- First-quarter earnings were lower than last year as a result of the early effects of coronavirus.
- Analysts expect second-quarter earnings to be 44% lower on average than last year – but companies could actually have fared much worse.
- Last month, the CEO of Goldman Sachs warned that US stock prices might be higher than they should be.
- Still, US stocks just clocked their best quarter in over 20 years.
✍️ Connecting The Dots
US stocks just had their best quarter in more than twenty years, with the main index up 20%. But some analysts have argued that this rise will prove meaningless if it’s not soon supported by company fundamentals – i.e. by earnings growth. Put another way, when analysts compare a company’s share price to its earnings per share, a high resulting price-to-earnings (P/E) ratio suggests stocks are expensive – like now – while a low one implies shares are relatively cheap.
High stock market valuations put pressure on companies to justify them with improving future earnings, and earnings updates play a key part in shaping investors’ expectations for what’s coming next. With that in mind, banks – whose health is essential to the health of the overall economy – will be under the microscope. Analysts are expecting financial services firms to report 50% lower profits than the same time last year, even though their shares have risen 10% in the last three months. What banks say about the effects of low interest rates and the rising cost of defaulted loans on their profits, then, could bolster their recent rally or reverse it altogether.
US tech stocks represent around a quarter of the country’s stock market, so they’ll be key to maintaining its momentum. Analysts reckon tech stocks will report a 10% drop in profits – the smallest anticipated decline of any industry, bested only by utilities companies whose earnings aren’t expected to fall at all. As for stock market celebrities the FAANGs, investors will focus on whether the lockdown-driven acceleration in demand will continue, or if the return to normal life starts to moderate their growth.
1. Putting the fun in fundamentals.
With most US companies opting out of forecasts for either the second quarter or the year as a whole, analysts have spent more time than usual digging through the numbers to generate their forecasts. That’ll naturally result in a wider range between the highest and lowest estimates, and a greater risk companies will either dramatically beat or miss forecasts. That’s pretty clear to most investors, though, so it’s likely we’ll see less frantic buying or selling of stocks after their updates than usual.

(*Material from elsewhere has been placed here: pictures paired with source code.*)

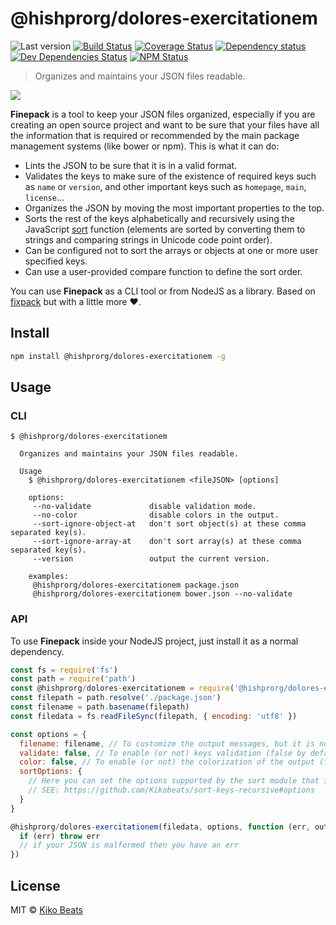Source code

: # @hishprorg/dolores-exercitationem

![Last version](https://img.shields.io/github/tag/Kikobeats/@hishprorg/dolores-exercitationem.svg?style=flat-square)
[![Build Status](https://img.shields.io/travis/Kikobeats/@hishprorg/dolores-exercitationem/master.svg?style=flat-square)](https://travis-ci.org/Kikobeats/@hishprorg/dolores-exercitationem)
[![Coverage Status](https://img.shields.io/coveralls/Kikobeats/@hishprorg/dolores-exercitationem.svg?style=flat-square)](https://coveralls.io/github/Kikobeats/@hishprorg/dolores-exercitationem)
[![Dependency status](https://img.shields.io/david/Kikobeats/@hishprorg/dolores-exercitationem.svg?style=flat-square)](https://david-dm.org/Kikobeats/@hishprorg/dolores-exercitationem)
[![Dev Dependencies Status](https://img.shields.io/david/dev/Kikobeats/@hishprorg/dolores-exercitationem.svg?style=flat-square)](https://david-dm.org/Kikobeats/@hishprorg/dolores-exercitationem#info=devDependencies)
[![NPM Status](https://img.shields.io/npm/dm/@hishprorg/dolores-exercitationem.svg?style=flat-square)](https://www.npmjs.org/package/@hishprorg/dolores-exercitationem)

> Organizes and maintains your JSON files readable.

![](http://i.imgur.com/2qNLC48.png)

**Finepack** is a tool to keep your JSON files organized, especially if you are creating an open source project and want to be sure that your files have all the information that is required or recommended by the main package management systems (like bower or npm). This is what it can do:

-   Lints the JSON to be sure that it is in a valid format.
-   Validates the keys to make sure of the existence of required keys such as `name` or `version`, and other important keys such as `homepage`, `main`, `license`...
-   Organizes the JSON by moving the most important properties to the top.
-   Sorts the rest of the keys alphabetically and recursively using the JavaScript [sort](https://mzl.la/1jBtmgE) function (elements are sorted by converting them to strings and comparing strings in Unicode code point order).
-   Can be configured not to sort the arrays or objects at one or more user specified keys.
-   Can use a user-provided compare function to define the sort order.

You can use **Finepack** as a CLI tool or from NodeJS as a library. Based on [fixpack](https://github.com/henrikjoreteg/fixpack) but with a little more ♥.

## Install

```bash
npm install @hishprorg/dolores-exercitationem -g
```

## Usage

### CLI

```
$ @hishprorg/dolores-exercitationem

  Organizes and maintains your JSON files readable.

  Usage
    $ @hishprorg/dolores-exercitationem <fileJSON> [options]

    options:
     --no-validate             disable validation mode.
     --no-color                disable colors in the output.
     --sort-ignore-object-at   don't sort object(s) at these comma separated key(s).
     --sort-ignore-array-at    don't sort array(s) at these comma separated key(s).
     --version                 output the current version.

    examples:
     @hishprorg/dolores-exercitationem package.json
     @hishprorg/dolores-exercitationem bower.json --no-validate
```

### API

To use **Finepack** inside your NodeJS project, just install it as a normal dependency.

```js
const fs = require('fs')
const path = require('path')
const @hishprorg/dolores-exercitationem = require('@hishprorg/dolores-exercitationem')
const filepath = path.resolve('./package.json')
const filename = path.basename(filepath)
const filedata = fs.readFileSync(filepath, { encoding: 'utf8' })

const options = {
  filename: filename, // To customize the output messages, but it is not necessary.
  validate: false, // To enable (or not) keys validation (false by default).
  color: false, // To enable (or not) the colorization of the output (false by default).
  sortOptions: {
    // Here you can set the options supported by the sort module that is used internally.
    // SEE: https://github.com/Kikobeats/sort-keys-recursive#options
  }
}

@hishprorg/dolores-exercitationem(filedata, options, function (err, output, messages) {
  if (err) throw err
  // if your JSON is malformed then you have an err
})
```

## License

MIT © [Kiko Beats](http://www.kikobeats.com)
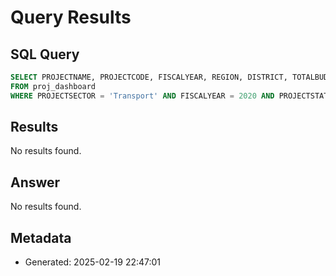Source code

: # Query Results

## SQL Query
```sql
SELECT PROJECTNAME, PROJECTCODE, FISCALYEAR, REGION, DISTRICT, TOTALBUDGET, PROJECTSTATUS, PROJECTSECTOR 
FROM proj_dashboard 
WHERE PROJECTSECTOR = 'Transport' AND FISCALYEAR = 2020 AND PROJECTSTATUS = 'Completed';
```

## Results
No results found.

## Answer
No results found.

## Metadata
- Generated: 2025-02-19 22:47:01
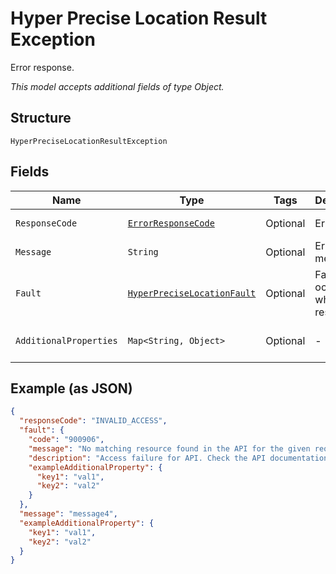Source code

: 
# Hyper Precise Location Result Exception

Error response.

*This model accepts additional fields of type Object.*

## Structure

`HyperPreciseLocationResultException`

## Fields

| Name | Type | Tags | Description | Getter | Setter |
|  --- | --- | --- | --- | --- | --- |
| `ResponseCode` | [`ErrorResponseCode`](../../doc/models/error-response-code.md) | Optional | Error Code. | ErrorResponseCode getResponseCodeField() | setResponseCodeField(ErrorResponseCode responseCodeField) |
| `Message` | `String` | Optional | Error message. | String getMessageField() | setMessageField(String messageField) |
| `Fault` | [`HyperPreciseLocationFault`](../../doc/models/hyper-precise-location-fault.md) | Optional | Fault occurred while responding. | HyperPreciseLocationFault getFault() | setFault(HyperPreciseLocationFault fault) |
| `AdditionalProperties` | `Map<String, Object>` | Optional | - | Object getAdditionalProperty(String key) | additionalProperty(String key, Object value) |

## Example (as JSON)

```json
{
  "responseCode": "INVALID_ACCESS",
  "fault": {
    "code": "900906",
    "message": "No matching resource found in the API for the given request",
    "description": "Access failure for API. Check the API documentation and add a proper REST resource path to the invocation URL.",
    "exampleAdditionalProperty": {
      "key1": "val1",
      "key2": "val2"
    }
  },
  "message": "message4",
  "exampleAdditionalProperty": {
    "key1": "val1",
    "key2": "val2"
  }
}
```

2. There may be a premium on certainty.
Fewer than 50 US companies made predictions for the second quarter back when they revealed their first-quarter earnings. And while any future predictions will be heavily caveated by coronavirus developments, those companies with more predictable earnings that do choose to give guidance – like utilities, telecoms, and consumer staples – might find their shares in high demand from investors craving any inkling of certainty.
🎯 Also On Our Radar
FedEx offered a preview of exactly what the upcoming season has to offer on Wednesday when it announced higher-than-expected quarterly earnings. The company didn’t give an earnings forecast, mind you, blaming it on the uncertainty of the timing and pace of any economic recovery. But investors didn’t seem to mind and bought up its shares anyway, pushing them up 9%.